• **Work task**: Write the records below out in full, character for character, with no pictures.

Source texts of formatted documents
-*-
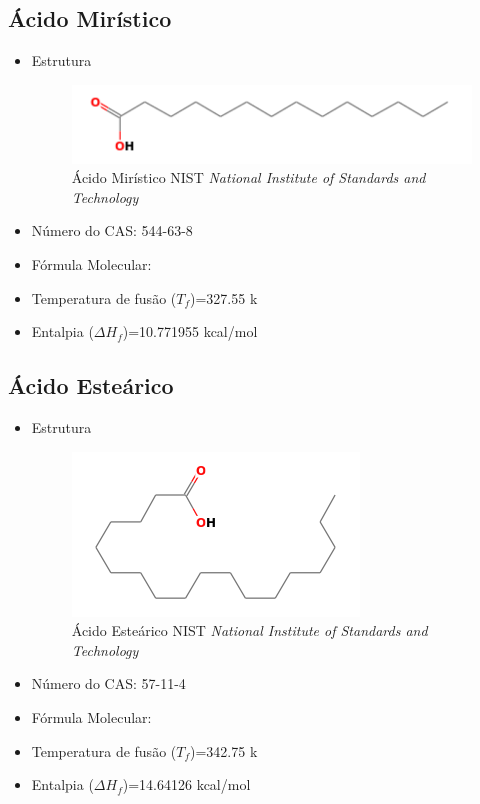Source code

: 	\subsection{Ácido Mirístico}
	\label{sec:1}
	\begin{itemize}
		\item Estrutura
		\begin{figure}[H]
			\centering
			\includegraphics[width=0.7\linewidth]{dados/figuras/Ac_miristico.png}
			\caption[Ácido Mirístico]{Ácido Mirístico  NIST \textit{National Institute of Standards and Technology}}
			\label{fig:nist1}
		\end{figure}
		\item Número do CAS: 544-63-8
		\item Fórmula Molecular: 
		\item Temperatura de fusão ($T_f$)=327.55 k
		\item Entalpia ($\Delta H_{f}$)=10.771955 kcal/mol
	\end{itemize}
	
	\subsection{Ácido Esteárico}
	\label{sec:2}
	\begin{itemize}
		\item Estrutura
		\begin{figure}[H]
			\centering
			\includegraphics[width=0.7\linewidth]{dados/figuras/Ac_estearico.png}
			\caption[Ácido Esteárico]{Ácido Esteárico NIST \textit{National Institute of Standards and Technology}}
			\label{fig:nist2}
		\end{figure}
		\item Número do CAS: 57-11-4
		\item Fórmula Molecular: 
		\item Temperatura de fusão ($T_f$)=342.75 k
		\item Entalpia ($\Delta H_{f}$)=14.64126 kcal/mol
	\end{itemize}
-*-
• **Written answer**:
Source code

: 	\subsection{Ácido Mirístico}
	\label{sec:1}
	\begin{itemize}
		\item Estrutura
		\begin{figure}[H]
			\centering
			\includegraphics[width=0.7\linewidth]{dados/figuras/Ac_miristico.png}
			\caption[Ácido Mirístico]{Ácido Mirístico  NIST \textit{National Institute of Standards and Technology}}
			\label{fig:nist1}
		\end{figure}
		\item Número do CAS: 544-63-8
		\item Fórmula Molecular: 
		\item Temperatura de fusão ($T_f$)=327.55 k
		\item Entalpia ($\Delta H_{f}$)=10.771955 kcal/mol
	\end{itemize}
	
	\subsection{Ácido Esteárico}
	\label{sec:2}
	\begin{itemize}
		\item Estrutura
		\begin{figure}[H]
			\centering
			\includegraphics[width=0.7\linewidth]{dados/figuras/Ac_estearico.png}
			\caption[Ácido Esteárico]{Ácido Esteárico NIST \textit{National Institute of Standards and Technology}}
			\label{fig:nist2}
		\end{figure}
		\item Número do CAS: 57-11-4
		\item Fórmula Molecular: 
		\item Temperatura de fusão ($T_f$)=342.75 k
		\item Entalpia ($\Delta H_{f}$)=14.64126 kcal/mol
	\end{itemize}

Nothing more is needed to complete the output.